#### YOUR TASK
In the records below, find the line holding "flex; align-items: center;" and the line holding "This repository is". Set down both, with every line between them, exactly.

#### MATERIAL SUPPLIED
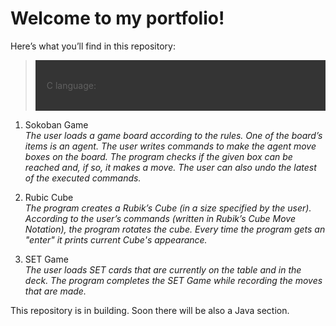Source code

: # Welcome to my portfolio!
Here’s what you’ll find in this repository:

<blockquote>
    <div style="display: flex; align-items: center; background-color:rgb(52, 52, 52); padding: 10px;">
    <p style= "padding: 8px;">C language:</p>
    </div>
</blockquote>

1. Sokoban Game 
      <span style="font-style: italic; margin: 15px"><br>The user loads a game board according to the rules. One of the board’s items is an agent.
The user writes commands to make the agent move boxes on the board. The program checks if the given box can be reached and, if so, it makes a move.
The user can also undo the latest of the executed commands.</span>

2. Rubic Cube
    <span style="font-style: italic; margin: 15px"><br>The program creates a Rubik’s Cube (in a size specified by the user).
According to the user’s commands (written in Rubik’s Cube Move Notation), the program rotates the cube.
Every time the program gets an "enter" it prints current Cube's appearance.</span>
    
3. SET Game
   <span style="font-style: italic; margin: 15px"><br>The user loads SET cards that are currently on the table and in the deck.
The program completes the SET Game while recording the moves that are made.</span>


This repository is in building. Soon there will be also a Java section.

==

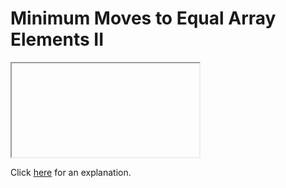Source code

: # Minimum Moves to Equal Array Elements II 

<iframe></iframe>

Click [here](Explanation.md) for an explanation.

#### PROBLEM SOLUTION
    <div style="display: flex; align-items: center; background-color:rgb(52, 52, 52); padding: 10px;">
    <p style= "padding: 8px;">C language:</p>
    </div>
</blockquote>

1. Sokoban Game 
      <span style="font-style: italic; margin: 15px"><br>The user loads a game board according to the rules. One of the board’s items is an agent.
The user writes commands to make the agent move boxes on the board. The program checks if the given box can be reached and, if so, it makes a move.
The user can also undo the latest of the executed commands.</span>

2. Rubic Cube
    <span style="font-style: italic; margin: 15px"><br>The program creates a Rubik’s Cube (in a size specified by the user).
According to the user’s commands (written in Rubik’s Cube Move Notation), the program rotates the cube.
Every time the program gets an "enter" it prints current Cube's appearance.</span>
    
3. SET Game
   <span style="font-style: italic; margin: 15px"><br>The user loads SET cards that are currently on the table and in the deck.
The program completes the SET Game while recording the moves that are made.</span>


This repository is in building. Soon there will be also a Java section.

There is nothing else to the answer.